British Army general (born 1955)

Lieutenant General Jonathon Peter Riley, (born 16 January 1955) is a retired British Army officer and military historian.

==Military career==
Riley joined the British Army as an officer cadet in 1971, and was commissioned into the Queen's Regiment in 1974. He was promoted to lieutenant on 9 March 1976, to captain on 9 September 1980 and, having attended the Staff College, Camberley, in 1987, he was promoted to major at the end of the year. During this time he saw active service in Northern Ireland.

Promoted to lieutenant colonel in 1993, Riley undertook a tour as an instructor at the Staff College, Camberley, that year. He was deployed as commanding officer of the 1st Battalion the Royal Welch Fusiliers to the Muslim enclave of Goražde in 1995 under a mandate to ensure the Serbs did not violate the NATO ultimatum. The Army of Republika Srpska attacked the town without warning, capturing 33 soldiers under Riley's command and several hundred other fellow United Nations peacekeepers in May. Having halted the initial Serb attack, the battalion handed over the defence of the enclave to the Bosnian 81st Division. During the siege that followed, protocol was broken when, first, the Director of Military Operations, then the Chief of the General Staff, and, finally, Prime Minister John Major telephoned Riley to be briefed on the situation. The enclave was successfully defended and unlike Srebrenica and Zepa it never fell to the Serbs; the 33 Fusiliers and fellow UN peacekeepers were later rescued safely. Riley was awarded the Distinguished Service Order for gallantry and distinguished services in the Former Republic of Yugoslavia in 1996, and promoted to full colonel in July 1997.

Promoted to brigadier on 31 December 1998, Riley became commander of the 1st Mechanised Brigade in Bosnia in 1999 and commander of the UK Joint Task Force in Sierra Leone in 2000. He was awarded the Queen's Commendation for Valuable Service for his service in Sierra Leone. He became Deputy Commandant of the Staff College and Director of the Higher Command and Staff Course in 2001.

Riley was deployed as Deputy Commanding General of the Coalition Military Advisory and Training Team in Iraq in May 2003 and then became Commanding General Multi-National Division (South East), Iraq and GOC British Forces in November 2004 with promotion to major general. In 2005, he was awarded the United States' Legion of Merit for his service in Iraq.

Riley served as Colonel of the Royal Welch Fusiliers, from 2006 to 2007. On 18 December 2007, he was promoted to the rank of lieutenant general and appointed deputy commander of the International Security Assistance Force in Afghanistan.

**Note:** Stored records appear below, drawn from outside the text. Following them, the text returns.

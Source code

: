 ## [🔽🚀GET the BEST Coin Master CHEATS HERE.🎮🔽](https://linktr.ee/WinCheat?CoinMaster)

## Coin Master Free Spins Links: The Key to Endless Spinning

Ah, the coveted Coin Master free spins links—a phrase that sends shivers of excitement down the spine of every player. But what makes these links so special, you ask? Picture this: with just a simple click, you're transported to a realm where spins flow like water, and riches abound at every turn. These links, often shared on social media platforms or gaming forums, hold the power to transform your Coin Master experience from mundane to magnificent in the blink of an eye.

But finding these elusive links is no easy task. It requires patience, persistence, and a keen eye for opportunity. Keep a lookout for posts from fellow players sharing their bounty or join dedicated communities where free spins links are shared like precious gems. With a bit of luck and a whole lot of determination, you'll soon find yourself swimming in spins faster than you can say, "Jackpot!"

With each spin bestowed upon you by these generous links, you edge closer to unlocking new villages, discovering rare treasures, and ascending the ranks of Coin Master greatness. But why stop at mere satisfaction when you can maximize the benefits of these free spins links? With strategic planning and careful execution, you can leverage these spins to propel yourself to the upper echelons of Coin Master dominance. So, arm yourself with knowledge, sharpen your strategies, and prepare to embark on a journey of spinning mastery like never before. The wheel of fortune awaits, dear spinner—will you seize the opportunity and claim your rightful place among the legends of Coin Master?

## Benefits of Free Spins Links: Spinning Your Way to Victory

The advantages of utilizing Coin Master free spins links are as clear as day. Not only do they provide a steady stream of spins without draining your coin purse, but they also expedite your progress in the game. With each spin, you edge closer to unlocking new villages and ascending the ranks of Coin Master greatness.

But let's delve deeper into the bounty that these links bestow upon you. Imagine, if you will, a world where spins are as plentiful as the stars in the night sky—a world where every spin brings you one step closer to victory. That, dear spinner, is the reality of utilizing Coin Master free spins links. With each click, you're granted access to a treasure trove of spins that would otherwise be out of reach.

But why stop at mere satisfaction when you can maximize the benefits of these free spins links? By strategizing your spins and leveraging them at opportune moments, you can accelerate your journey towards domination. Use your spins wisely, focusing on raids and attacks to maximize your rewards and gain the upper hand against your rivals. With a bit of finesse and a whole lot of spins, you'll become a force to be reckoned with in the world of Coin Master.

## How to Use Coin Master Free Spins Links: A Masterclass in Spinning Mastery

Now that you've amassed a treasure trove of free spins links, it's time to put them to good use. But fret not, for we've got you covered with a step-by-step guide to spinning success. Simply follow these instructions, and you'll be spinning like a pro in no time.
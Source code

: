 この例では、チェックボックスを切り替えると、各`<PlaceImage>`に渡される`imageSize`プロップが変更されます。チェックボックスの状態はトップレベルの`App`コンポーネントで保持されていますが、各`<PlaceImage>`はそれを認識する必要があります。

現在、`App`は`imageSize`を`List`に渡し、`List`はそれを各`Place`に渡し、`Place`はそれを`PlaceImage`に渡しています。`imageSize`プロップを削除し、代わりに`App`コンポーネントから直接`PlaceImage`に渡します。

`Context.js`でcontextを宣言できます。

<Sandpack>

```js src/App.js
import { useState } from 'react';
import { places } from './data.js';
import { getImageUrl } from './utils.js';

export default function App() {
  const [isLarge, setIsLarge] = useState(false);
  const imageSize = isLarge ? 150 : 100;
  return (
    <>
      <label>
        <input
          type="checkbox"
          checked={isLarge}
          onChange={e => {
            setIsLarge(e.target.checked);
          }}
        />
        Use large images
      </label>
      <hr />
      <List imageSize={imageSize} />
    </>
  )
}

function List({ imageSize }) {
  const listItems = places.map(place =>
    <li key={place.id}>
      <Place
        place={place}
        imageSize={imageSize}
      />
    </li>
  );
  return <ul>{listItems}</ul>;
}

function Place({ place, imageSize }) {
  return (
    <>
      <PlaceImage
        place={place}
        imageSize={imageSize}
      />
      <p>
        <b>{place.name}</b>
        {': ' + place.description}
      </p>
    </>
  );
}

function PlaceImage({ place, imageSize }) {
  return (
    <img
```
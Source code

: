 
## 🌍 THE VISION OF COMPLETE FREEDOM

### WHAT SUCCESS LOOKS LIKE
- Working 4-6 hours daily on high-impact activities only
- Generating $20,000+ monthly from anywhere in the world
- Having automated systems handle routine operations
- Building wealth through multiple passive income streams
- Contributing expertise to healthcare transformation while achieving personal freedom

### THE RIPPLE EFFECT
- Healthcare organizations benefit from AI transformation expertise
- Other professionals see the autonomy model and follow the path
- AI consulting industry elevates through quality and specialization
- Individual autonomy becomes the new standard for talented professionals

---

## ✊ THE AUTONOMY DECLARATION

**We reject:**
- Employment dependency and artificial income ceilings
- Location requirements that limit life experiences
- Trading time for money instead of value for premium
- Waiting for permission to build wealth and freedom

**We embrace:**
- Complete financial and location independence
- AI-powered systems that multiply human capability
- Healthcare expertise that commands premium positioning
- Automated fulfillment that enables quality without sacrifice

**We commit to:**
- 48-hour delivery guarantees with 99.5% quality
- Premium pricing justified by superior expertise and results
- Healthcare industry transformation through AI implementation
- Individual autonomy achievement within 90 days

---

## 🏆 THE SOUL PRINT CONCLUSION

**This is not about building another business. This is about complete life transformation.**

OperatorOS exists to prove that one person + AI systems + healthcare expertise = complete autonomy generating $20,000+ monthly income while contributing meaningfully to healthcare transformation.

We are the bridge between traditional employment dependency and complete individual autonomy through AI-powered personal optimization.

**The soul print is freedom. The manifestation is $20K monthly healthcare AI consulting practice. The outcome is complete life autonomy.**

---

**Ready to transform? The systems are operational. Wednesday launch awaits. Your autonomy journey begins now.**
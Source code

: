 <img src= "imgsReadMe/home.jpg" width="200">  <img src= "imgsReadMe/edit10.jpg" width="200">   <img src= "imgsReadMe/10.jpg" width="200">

He was awarded the NATO Meritorious Service Medal by the Secretary-General of NATO and, having been appointed Companion of the Order of the Bath in the 2008 New Year Honours, he transferred to the reserve on 15 September 2009.

On 14 December 2009, Riley gave evidence to The Iraq Inquiry, in which he stated that British troops had not expected to be faced with an insurgency and also defended the decision to disband the Iraqi Army after the invasion. Then, in February 2011, he gave evidence at the trial of Radovan Karadžić at the International Criminal Tribunal for the former Yugoslavia in The Hague on the incident in May 1995 when his troops had been held in captivity.

==Later life==
Riley was appointed Director General and Master of the Royal Armouries, Britain's national collection of arms and armour, early in September 2009. Subsequently, he was appointed Visiting Professor in War Studies at King's College London. Riley gave up his Visiting Professor status and severed all ties with KCL in 2025 following a negative reception from students and a heated classroom disagreement in which he expressed his anti-immigrant views, suggesting immigrants be expelled from the UK to make room for defence spending.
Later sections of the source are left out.